Why does this appear to be on the rise with professionals known for being primarily independent, solo entrepreneurs, who build successful practices and retire by selling 100 percent of their practices? Many dentists have developed large practices with more growth potential, but are at the maximum capacity relative to how hard they want to continue to work. Many of these individuals are not ready to fully retire, but, at the same time, they do not want to shoulder the full load of practice management and do not want to see their practices stop growing.

As a result they are looking for a qualified associate to share their success and, jointly, move the practice to the next level. So, let's say you have identified the right associate, and are going through the initial buy-in stages.

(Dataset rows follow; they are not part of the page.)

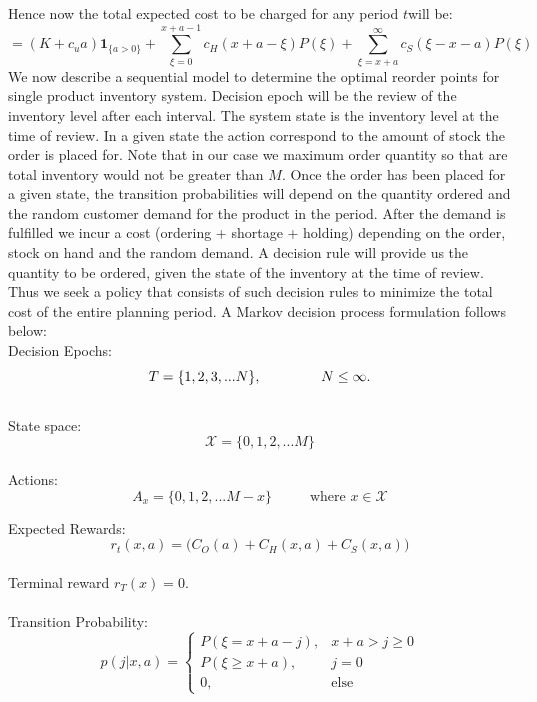 \documentclass[11pt,a4paper,oneside]{report}
\begin{document}
Hence now the total expected cost to be charged for any period $t$will be:
\begin{equation}
= (K+ c_u {a})\mathbf{1}_{\lbrace a>0\rbrace} + \sum_{\xi=0}^{x+a-1}c_H(x+a-\xi)P(\xi) + \sum_{\xi=x+a}^{\infty}c_S(\xi-x-a)P(\xi)
\end{equation} 
We now describe a sequential model to determine the optimal reorder points for single product inventory system. Decision epoch will be the review of the inventory level after each interval. The system state is the inventory level at the time of review. In a given state the action correspond to the amount of stock the order is placed for. Note that in our case we maximum order quantity so that are total inventory would not be greater than $M$. Once the order has been placed for a given state, the transition probabilities will depend on the quantity ordered and the random customer demand for the product in the period. After the demand is fulfilled we incur a cost (ordering + shortage + holding) depending on the order, stock on hand and the random demand. A decision rule will provide us the quantity to be ordered, given the state of the inventory at the time of review. Thus we seek a policy that consists of such decision rules to minimize the total cost of the entire planning period. 
A Markov decision process formulation follows below:\\

\noindent Decision Epochs:\\
\begin{equation*}T = \lbrace 1,2,3,...N \rbrace,\hspace{1.5cm}   N \leq \infty. 
\end{equation*}\\
\noindent State space:\\
\begin{equation*}\mathcal{X} = \lbrace 0,1,2,...M \rbrace  
\end{equation*}\\
\noindent Actions:\\
\begin{equation*}A_x  = \lbrace0,1,2,...M-x \rbrace \hspace{1cm} \text{ where } x\in \mathcal{X}
\end{equation*}

\noindent Expected Rewards:\\
\begin{equation*}r_t(x,a) = \big(C_O(a) + C_H(x,a) + C_S(x,a)\big) 
\end{equation*}\\
\noindent Terminal reward $r_T(x)=0$.\\
\noindent \\Transition Probability:\\
\begin{equation*}
p(j|x,a)=
\begin{cases}
P(\xi= x+a-j),&{x+a}>j\geq0\\
P(\xi\geq x+a),&j=0\\
0,&\text{else}
\end{cases}
\end{equation*}
\end{document}
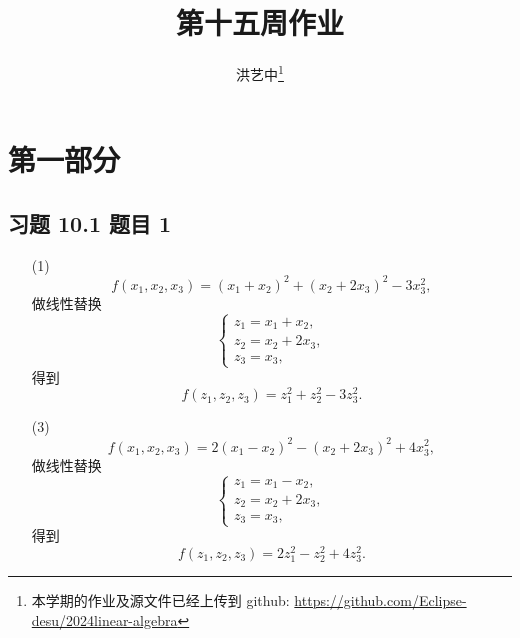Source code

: \title{第十五周作业}
\author{洪艺中\thanks{本学期的作业及源文件已经上传到 {github}: \url{https://github.com/Eclipse-desu/2024linear-algebra}}}
\maketitle
\section{第一部分}
\newcommand{\lvec}[1]{\overrightarrow{#1}}

\subsection*{ 习题 10.1 题目 1 }
\begin{solution}
\begin{enumerate}
    \item[(1)] \[
        f(x_1, x_2, x_3) = (x_1 + x_2)^2 + (x_2 + 2x_3)^2 - 3x_3^2,
    \]
    做线性替换
    \[
    \begin{cases}
        z_1 = x_1 + x_2, \\
        z_2 = x_2 + 2x_3, \\
        z_3 = x_3,
    \end{cases}
    \]
    得到
    \[
        f(z_1, z_2, z_3) = z_1^2 + z_2^2 - 3z_3^2.
    \]
    \item[(3)] \[
        f(x_1, x_2, x_3) = 2(x_1 - x_2)^2 - (x_2 + 2x_3)^2 + 4x_3^2,
    \]
    做线性替换
    \[
    \begin{cases}
        z_1 = x_1 - x_2, \\
        z_2 = x_2 + 2x_3, \\
        z_3 = x_3,
    \end{cases}
    \]
    得到
    \[
        f(z_1, z_2, z_3) = 2z_1^2 - z_2^2 + 4z_3^2.
    \]
\end{enumerate}
\end{solution}

\newpage
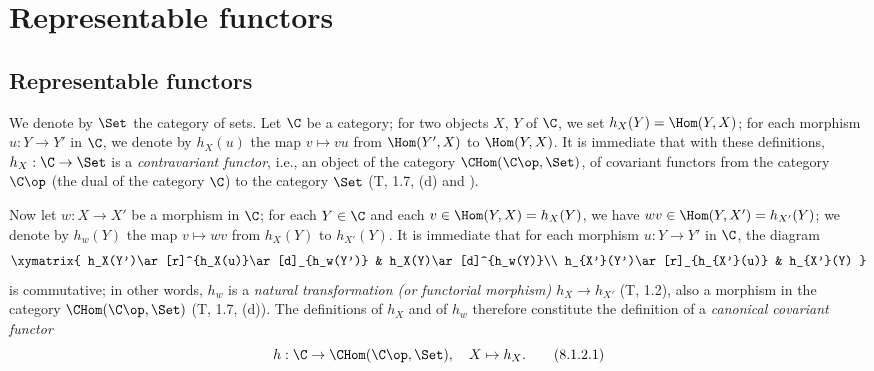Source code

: \section{Representable functors}
\label{section:0.8}

\subsection{Representable functors}
\label{subsection:0.8.1}

\begin{env}[8.1.1]
\label{0.8.1.1}
We denote by $\Set$ the category of sets.
Let $\C$ be a category; for two objects $X$, $Y$ of $\C$, we set $h_X(Y)=\Hom(Y,X)$; for each morphism $u:Y\to Y'$ in $\C$, we denote by $h_X(u)$ the map $v\mapsto vu$ from $\Hom(Y',X)$ to $\Hom(Y,X)$.
It is immediate that with these definitions, $h_X:\C\to\Set$ is a \emph{contravariant functor}, i.e., an object of the category $\CHom(\C\op,\Set)$, of covariant functors from the category $\C\op$ (the dual of the category $\C$) to the category $\Set$ (T, 1.7, (d) and \cite{III-29}).
\end{env}

\begin{env}[8.1.2]
\label{0.8.1.2}
Now let $w:X\to X'$ be a morphism in $\C$; for each $Y\in\C$ and each $v\in\Hom(Y,X)=h_X(Y)$,
we have $wv\in\Hom(Y,X')=h_{X'}(Y)$; we denote by $h_w(Y)$ the map $v\mapsto wv$ from
$h_X(Y)$ to $h_{X'}(Y)$. It is immediate that for each morphism $u:Y\to Y'$ in $\C$, the
diagram
\[
  \xymatrix{
    h_X(Y')\ar[r]^{h_X(u)}\ar[d]_{h_w(Y')} &
    h_X(Y)\ar[d]^{h_w(Y)}\\
    h_{X'}(Y')\ar[r]_{h_{X'}(u)} &
    h_{X'}(Y)
  }
\]
is commutative; in other words, $h_w$ is a \emph{natural transformation (or functorial morphism)
$h_X\to h_{X'}$} (T, 1.2), also a morphism in the category $\CHom(\C\op,\Set)$ (T, 1.7, (d)). The
definitions of $h_X$ and of $h_w$ therefore constitute the definition of a \emph{canonical
covariant functor}
\[
  h:\C\to\CHom(\C\op,\Set),\quad X\mapsto h_X.
  \tag{8.1.2.1}
\]
\end{env}

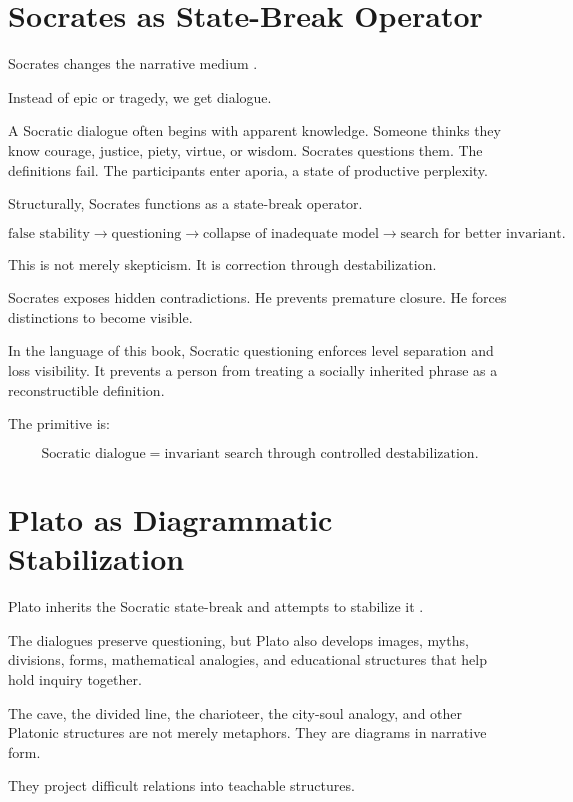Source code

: \documentclass[11pt]{book}
\begin{document}
\section{Socrates as State-Break Operator}

Socrates changes the narrative medium \cite{PlatoCooper1997CompleteWorks}.

Instead of epic or tragedy, we get dialogue.

A Socratic dialogue often begins with apparent knowledge. Someone thinks they know courage, justice, piety, virtue, or wisdom. Socrates questions them. The definitions fail. The participants enter aporia, a state of productive perplexity.

Structurally, Socrates functions as a state-break operator.

\[
\text{false stability}
\rightarrow
\text{questioning}
\rightarrow
\text{collapse of inadequate model}
\rightarrow
\text{search for better invariant}.
\]

This is not merely skepticism. It is correction through destabilization.

Socrates exposes hidden contradictions. He prevents premature closure. He forces distinctions to become visible.

In the language of this book, Socratic questioning enforces level separation and loss visibility. It prevents a person from treating a socially inherited phrase as a reconstructible definition.

The primitive is:

\[
\text{Socratic dialogue} = \text{invariant search through controlled destabilization}.
\]

\section{Plato as Diagrammatic Stabilization}

Plato inherits the Socratic state-break and attempts to stabilize it \cite{PlatoCooper1997CompleteWorks}.

The dialogues preserve questioning, but Plato also develops images, myths, divisions, forms, mathematical analogies, and educational structures that help hold inquiry together.

The cave, the divided line, the charioteer, the city-soul analogy, and other Platonic structures are not merely metaphors. They are diagrams in narrative form.

They project difficult relations into teachable structures.
\end{document}
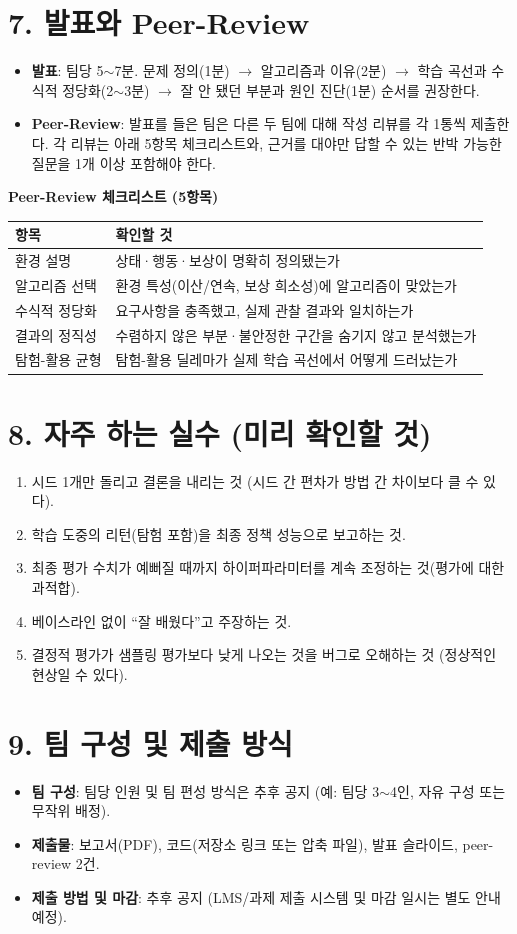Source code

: \documentclass[12pt]{article}
\begin{document}
\newpage
\section*{7. 발표와 Peer-Review}
\begin{itemize}
\item \textbf{발표}: 팀당 5$\sim$7분. 문제 정의(1분) $\to$ 알고리즘과
  이유(2분) $\to$ 학습 곡선과 수식적 정당화(2$\sim$3분) $\to$ 잘 안 됐던
  부분과 원인 진단(1분) 순서를 권장한다.
\item \textbf{Peer-Review}: 발표를 들은 팀은 다른 두 팀에 대해 작성
  리뷰를 각 1통씩 제출한다. 각 리뷰는 아래 5항목 체크리스트와, 근거를
  대야만 답할 수 있는 반박 가능한 질문을 1개 이상 포함해야 한다.
\end{itemize}

\vspace{4pt}
\noindent\textbf{Peer-Review 체크리스트 (5항목)}
\begin{center}
\small
\begin{tabular}{@{}ll@{}}
\toprule
항목 & 확인할 것 \\
\midrule
환경 설명 & 상태·행동·보상이 명확히 정의됐는가 \\
알고리즘 선택 & 환경 특성(이산/연속, 보상 희소성)에 알고리즘이 맞았는가 \\
수식적 정당화 & 요구사항을 충족했고, 실제 관찰 결과와 일치하는가 \\
결과의 정직성 & 수렴하지 않은 부분·불안정한 구간을 숨기지 않고
분석했는가 \\
탐험-활용 균형 & 탐험-활용 딜레마가 실제 학습 곡선에서 어떻게
드러났는가 \\
\bottomrule
\end{tabular}
\end{center}

\section*{8. 자주 하는 실수 (미리 확인할 것)}
\begin{enumerate}
\item 시드 1개만 돌리고 결론을 내리는 것 (시드 간 편차가 방법 간
  차이보다 클 수 있다).
\item 학습 도중의 리턴(탐험 포함)을 최종 정책 성능으로 보고하는 것.
\item 최종 평가 수치가 예뻐질 때까지 하이퍼파라미터를 계속 조정하는
  것(평가에 대한 과적합).
\item 베이스라인 없이 ``잘 배웠다''고 주장하는 것.
\item 결정적 평가가 샘플링 평가보다 낮게 나오는 것을 버그로 오해하는
  것 (정상적인 현상일 수 있다).
\end{enumerate}

\section*{9. 팀 구성 및 제출 방식}
\begin{itemize}
\item \textbf{팀 구성}: 팀당 인원 및 팀 편성 방식은 추후 공지 (예:
  팀당 3$\sim$4인, 자유 구성 또는 무작위 배정).
\item \textbf{제출물}: 보고서(PDF), 코드(저장소 링크 또는 압축 파일),
  발표 슬라이드, peer-review 2건.
\item \textbf{제출 방법 및 마감}: 추후 공지 (LMS/과제 제출 시스템 및
  마감 일시는 별도 안내 예정).
\end{itemize}
\end{document}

There are two key issues that need to be discussed and resolved before the process is implemented and contracts signed:

1. How will income be divided between the two parties?

2. How will the value of the practice be split, at death, disability, retirement or voluntary withdrawal?

There is no right or wrong solution to these two key issues; but, they must be addressed and both parties must agree to how the income and value will be split in the future. For this article, I will assume the buy-in is for 50 percent of the practice and the two parties own equal shares. In an ideal world, both parties will produce about the same income and the issue of splitting the income will become a non-issue. However, since this scenario may be unrealistic, this issue needs to be resolved prior to finalizing the contracts.

Although there are always multiple options, normally the parties will agree to split a fixed percentage of the income 50-50, with the balance of the income split based on each individual's collections as a percentage of the total collections. For example: If net income is $400,000, the first 50 percent of the income after practice expenses ($200,000) is split 50-50, with each doctor receiving $100,000. The balance is split based on individual collections. Let's say Dr. A. produced 60 percent and Dr. B. produced 40 percent. In this scenario, Dr. A may produce/collect more in the beginning, but he will produce/collect less as he scales back his work schedule. Dr. B will take home more income as his production/collections increase due to more days worked and Dr. A's decreasing work commitment.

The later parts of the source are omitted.